Words: Kate Risely, of the British Trust for Ornithology (BTO)
I started watching birds in the early seventies, when Tree Sparrows were common. They nested in a tree near my home in suburban Birmingham, we ringed a small number of broods in Edgbaston Park, just three miles from the city centre, and several flocks of 100 or more birds could be found in the surrounding countryside during the winter-time.
I vividly remember a flock of 250 birds at Bodymoor Heath, in Warwickshire, mixed in with Linnets and other finches. Checking BirdTrends on the BTO website, I see that numbers were already in decline by 1970, reaching their lowest ebb at about the same time that the Breeding Bird Survey was launched by the BTO, JNCC and RSPB in 1994.
That’s the sort of context that one needs to be aware of when reading, in the latest BBS report, that numbers increased by 55% between 1995 and 2008. Based on population estimates from Denis Summers-Smith, this change would represent a rise of just 30,000 pairs, following a loss of 850,000 since 1965. Who would have thought, in 1970, that such a rapid decline was even possible – and across the whole of the United Kingdom? That’s why it’s worth keeping an eye on common birds; sometimes things change.
Tree Sparrows in the UK are mostly fairly sedentary but there is more dispersal of juveniles and movement between breeding and wintering areas than there is for House Sparrows. When population levels were higher, there were a few reported exchanges between the UK and countries on the other side of the North Sea.
Far fewer are caught and ringed these days and there has been less evidence of international travel. There are regular movements of birds along the coast, for instance at Spurn Bird Observatory but, as Tree Sparrows living in other parts of Europe are equally unlikely to migrate, these are probably British birds.
Looking at the summary of ringing information for 2009, on the ringing section of the BTO website, I see that there were five movements of over 100 km and that four of these had a Humberside connection.
They have always been colonial by nature and patchy in their distribution, as one can read in the first Breeding Atlas (1968-72) “Thus, although there will be many 10-km squares with more than 1,000 breeding pairs, some others on the fringe of its range may hold only a handful”. When coupled with the fact that birds will readily use nest-boxes, a local recovery programme becomes possible.
Detailed research, largely by RSPB, has shown that ‘first aid’ for Tree Sparrows consists of supplementary winter feeding and locating nest-boxes close to areas where adults can find aquatic insects with which to feed their youngsters.

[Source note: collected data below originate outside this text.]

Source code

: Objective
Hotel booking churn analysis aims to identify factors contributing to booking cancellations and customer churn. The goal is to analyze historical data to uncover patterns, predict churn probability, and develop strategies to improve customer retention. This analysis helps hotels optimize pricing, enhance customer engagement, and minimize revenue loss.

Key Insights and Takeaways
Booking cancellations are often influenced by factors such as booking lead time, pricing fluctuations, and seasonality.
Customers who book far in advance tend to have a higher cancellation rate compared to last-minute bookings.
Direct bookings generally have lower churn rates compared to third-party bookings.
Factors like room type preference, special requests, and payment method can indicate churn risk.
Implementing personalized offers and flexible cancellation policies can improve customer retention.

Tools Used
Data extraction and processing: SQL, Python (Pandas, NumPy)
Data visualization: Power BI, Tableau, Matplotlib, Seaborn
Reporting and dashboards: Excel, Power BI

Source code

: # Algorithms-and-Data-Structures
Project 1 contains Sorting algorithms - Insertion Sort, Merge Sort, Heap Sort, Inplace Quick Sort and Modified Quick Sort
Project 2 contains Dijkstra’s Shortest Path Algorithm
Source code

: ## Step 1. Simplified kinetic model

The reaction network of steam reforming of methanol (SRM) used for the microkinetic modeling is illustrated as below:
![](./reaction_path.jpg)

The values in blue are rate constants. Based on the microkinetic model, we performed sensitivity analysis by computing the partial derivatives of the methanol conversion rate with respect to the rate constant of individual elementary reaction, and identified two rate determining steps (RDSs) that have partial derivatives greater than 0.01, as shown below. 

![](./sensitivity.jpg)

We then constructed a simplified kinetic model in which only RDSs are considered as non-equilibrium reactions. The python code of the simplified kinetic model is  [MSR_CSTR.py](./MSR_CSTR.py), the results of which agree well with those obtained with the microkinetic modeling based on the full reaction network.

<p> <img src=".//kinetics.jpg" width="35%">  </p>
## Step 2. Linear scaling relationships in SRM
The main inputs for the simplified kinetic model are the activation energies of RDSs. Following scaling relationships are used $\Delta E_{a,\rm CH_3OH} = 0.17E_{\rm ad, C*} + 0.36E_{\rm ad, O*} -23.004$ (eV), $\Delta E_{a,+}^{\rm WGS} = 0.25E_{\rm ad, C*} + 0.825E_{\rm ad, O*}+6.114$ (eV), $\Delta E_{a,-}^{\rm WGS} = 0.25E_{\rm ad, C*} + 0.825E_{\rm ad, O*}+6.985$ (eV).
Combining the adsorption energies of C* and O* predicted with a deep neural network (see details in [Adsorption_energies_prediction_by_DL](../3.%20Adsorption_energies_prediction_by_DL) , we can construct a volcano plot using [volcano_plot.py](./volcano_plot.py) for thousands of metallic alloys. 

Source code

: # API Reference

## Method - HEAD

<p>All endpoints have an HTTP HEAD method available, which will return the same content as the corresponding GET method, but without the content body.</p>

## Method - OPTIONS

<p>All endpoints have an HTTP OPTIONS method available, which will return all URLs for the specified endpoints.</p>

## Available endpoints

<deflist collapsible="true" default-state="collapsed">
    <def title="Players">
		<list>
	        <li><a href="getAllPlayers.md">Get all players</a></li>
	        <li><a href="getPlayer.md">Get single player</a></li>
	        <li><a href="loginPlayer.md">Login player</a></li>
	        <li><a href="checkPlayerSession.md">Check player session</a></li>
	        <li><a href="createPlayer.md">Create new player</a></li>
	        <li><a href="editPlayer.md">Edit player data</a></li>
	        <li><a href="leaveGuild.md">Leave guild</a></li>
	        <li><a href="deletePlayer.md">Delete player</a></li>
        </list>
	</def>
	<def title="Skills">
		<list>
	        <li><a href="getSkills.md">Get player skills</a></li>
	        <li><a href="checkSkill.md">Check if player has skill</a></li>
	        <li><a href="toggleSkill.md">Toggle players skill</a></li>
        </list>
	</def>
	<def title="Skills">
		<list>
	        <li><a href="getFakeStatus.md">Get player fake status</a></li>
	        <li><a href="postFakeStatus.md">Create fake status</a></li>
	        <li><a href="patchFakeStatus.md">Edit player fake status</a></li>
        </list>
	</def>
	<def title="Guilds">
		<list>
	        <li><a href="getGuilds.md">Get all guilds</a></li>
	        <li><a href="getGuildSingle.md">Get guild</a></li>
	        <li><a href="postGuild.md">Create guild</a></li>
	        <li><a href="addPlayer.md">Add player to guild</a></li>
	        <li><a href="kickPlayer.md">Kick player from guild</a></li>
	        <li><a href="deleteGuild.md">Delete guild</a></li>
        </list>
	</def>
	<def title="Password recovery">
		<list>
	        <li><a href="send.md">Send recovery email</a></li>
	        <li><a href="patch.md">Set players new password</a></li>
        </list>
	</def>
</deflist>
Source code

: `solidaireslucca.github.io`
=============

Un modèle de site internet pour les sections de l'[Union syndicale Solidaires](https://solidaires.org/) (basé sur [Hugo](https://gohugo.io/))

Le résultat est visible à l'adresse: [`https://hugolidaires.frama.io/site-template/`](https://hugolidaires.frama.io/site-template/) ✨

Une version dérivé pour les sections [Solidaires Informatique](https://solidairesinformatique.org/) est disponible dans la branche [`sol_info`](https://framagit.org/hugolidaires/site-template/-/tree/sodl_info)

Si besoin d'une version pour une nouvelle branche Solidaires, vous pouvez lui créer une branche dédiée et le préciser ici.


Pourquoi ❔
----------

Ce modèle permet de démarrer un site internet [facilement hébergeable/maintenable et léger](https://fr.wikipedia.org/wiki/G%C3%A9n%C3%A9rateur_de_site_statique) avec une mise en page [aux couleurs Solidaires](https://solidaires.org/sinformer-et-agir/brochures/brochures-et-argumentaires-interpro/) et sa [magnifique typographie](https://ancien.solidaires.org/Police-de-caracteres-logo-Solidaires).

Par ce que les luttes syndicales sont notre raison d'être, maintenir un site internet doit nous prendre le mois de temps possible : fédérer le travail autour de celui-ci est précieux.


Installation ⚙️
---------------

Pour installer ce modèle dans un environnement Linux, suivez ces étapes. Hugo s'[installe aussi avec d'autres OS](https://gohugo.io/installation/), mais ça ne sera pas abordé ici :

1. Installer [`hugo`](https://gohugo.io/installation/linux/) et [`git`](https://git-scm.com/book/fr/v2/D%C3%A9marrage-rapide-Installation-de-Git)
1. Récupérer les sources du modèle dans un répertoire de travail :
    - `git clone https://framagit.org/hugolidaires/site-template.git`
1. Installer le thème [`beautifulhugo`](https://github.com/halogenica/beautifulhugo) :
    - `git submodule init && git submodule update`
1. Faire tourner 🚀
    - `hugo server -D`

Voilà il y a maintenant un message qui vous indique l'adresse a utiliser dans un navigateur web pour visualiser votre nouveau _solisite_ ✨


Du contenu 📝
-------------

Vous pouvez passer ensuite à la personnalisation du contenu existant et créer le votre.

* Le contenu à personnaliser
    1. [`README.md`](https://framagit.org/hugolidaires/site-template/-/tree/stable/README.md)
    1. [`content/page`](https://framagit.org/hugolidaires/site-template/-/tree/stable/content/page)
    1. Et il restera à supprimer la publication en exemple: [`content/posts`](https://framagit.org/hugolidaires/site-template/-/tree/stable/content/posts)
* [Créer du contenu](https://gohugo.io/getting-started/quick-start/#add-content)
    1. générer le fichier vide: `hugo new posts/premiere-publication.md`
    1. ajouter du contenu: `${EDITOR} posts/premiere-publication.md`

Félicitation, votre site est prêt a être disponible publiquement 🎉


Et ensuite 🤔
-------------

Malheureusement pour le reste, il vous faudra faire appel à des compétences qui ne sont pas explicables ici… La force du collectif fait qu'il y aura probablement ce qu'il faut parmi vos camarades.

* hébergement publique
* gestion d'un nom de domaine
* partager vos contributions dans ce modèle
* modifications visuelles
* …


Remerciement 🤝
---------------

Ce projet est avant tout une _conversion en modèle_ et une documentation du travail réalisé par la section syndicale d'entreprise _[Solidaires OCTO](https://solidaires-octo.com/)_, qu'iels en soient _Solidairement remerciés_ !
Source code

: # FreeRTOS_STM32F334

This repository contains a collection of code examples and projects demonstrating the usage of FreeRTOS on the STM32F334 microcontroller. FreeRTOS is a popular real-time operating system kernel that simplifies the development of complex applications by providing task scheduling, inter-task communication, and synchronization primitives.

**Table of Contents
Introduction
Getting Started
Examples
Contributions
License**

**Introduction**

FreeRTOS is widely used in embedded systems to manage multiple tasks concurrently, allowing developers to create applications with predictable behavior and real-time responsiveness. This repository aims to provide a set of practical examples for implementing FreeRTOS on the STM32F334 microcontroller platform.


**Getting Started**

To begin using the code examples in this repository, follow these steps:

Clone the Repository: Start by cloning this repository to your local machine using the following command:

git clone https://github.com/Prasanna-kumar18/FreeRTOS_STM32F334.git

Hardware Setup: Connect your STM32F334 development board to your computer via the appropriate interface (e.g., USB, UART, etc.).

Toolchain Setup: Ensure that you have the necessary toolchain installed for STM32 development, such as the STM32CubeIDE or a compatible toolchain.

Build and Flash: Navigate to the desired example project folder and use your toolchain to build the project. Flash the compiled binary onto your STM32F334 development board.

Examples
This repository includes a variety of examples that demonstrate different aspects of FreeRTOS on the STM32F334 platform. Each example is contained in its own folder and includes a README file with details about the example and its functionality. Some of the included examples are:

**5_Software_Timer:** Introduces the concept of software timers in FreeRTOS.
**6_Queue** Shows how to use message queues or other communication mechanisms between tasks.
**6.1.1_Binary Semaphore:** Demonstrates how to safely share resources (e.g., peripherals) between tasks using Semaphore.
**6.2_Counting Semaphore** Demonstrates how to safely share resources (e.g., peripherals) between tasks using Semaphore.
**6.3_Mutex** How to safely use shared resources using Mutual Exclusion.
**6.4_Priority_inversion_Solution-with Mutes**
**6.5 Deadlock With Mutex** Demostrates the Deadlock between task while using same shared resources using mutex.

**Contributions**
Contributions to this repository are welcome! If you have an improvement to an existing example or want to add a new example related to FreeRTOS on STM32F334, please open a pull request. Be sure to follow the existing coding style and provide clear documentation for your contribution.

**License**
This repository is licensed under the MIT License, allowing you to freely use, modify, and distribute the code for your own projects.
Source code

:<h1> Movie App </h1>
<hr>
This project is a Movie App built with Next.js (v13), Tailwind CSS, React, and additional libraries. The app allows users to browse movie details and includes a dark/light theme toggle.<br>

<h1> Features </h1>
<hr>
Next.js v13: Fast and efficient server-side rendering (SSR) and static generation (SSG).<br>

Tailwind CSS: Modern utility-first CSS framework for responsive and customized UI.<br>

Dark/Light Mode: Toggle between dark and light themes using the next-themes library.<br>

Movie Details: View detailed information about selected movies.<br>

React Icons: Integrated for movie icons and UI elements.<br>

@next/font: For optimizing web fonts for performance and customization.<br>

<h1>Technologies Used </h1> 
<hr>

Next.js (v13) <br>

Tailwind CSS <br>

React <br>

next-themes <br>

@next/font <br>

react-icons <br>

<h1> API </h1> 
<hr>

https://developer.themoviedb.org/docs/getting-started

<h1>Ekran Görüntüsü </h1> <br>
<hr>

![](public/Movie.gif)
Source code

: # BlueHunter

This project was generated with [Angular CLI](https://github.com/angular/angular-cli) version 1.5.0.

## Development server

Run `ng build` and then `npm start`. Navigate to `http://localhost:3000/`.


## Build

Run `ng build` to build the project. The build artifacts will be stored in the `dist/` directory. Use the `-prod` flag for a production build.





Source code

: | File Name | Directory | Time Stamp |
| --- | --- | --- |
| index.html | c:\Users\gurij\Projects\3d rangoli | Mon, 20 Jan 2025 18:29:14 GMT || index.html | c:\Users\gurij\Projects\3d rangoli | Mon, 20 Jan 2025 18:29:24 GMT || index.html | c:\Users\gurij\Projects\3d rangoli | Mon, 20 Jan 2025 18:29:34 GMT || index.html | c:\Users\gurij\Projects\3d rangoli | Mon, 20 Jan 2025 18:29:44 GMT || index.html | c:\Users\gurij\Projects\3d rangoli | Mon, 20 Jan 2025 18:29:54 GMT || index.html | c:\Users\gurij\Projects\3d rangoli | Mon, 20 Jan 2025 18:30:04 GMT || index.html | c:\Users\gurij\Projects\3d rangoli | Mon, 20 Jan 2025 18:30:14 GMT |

In these wetland fringes, productivity is high enough to support the expansion of the species.
By targeting help in this way, many conservation organisations, local farmers, water companies etc. are making a real difference for Tree Sparrows. If only thinly-distributed species such as Willow Tit, Hawfinch, Spotted Flycatcher and Wood Warbler could be so readily supported.
So what does the future hold for Tree Sparrows? BBS results for 2009 indicate a continued increase since 2008, of about 10% – which is good news – but it will be interesting to see how the species coped with last winter’s hard weather.
Potentially, Tree Sparrows may have fared better than other species because of their preparedness to seek out new feeding sites and of local efforts to provide supplementary seed to promote population growth.
We shall get another ‘health bulletin’ when the 2010 results are released next year. In the medium term, there are three reasons for some optimism; historically, Tree Sparrow numbers have fluctuated wildly, there are a lot of conservationists working hard to develop strong breeding colonies and we know that young birds do disperse from these source populations.
Birdwatchers then have a major part to play, by looking out for Tree Sparrows in new areas and trying to persuade land owners to create the conditions in which this new nucleus can turn into a successful breeding population.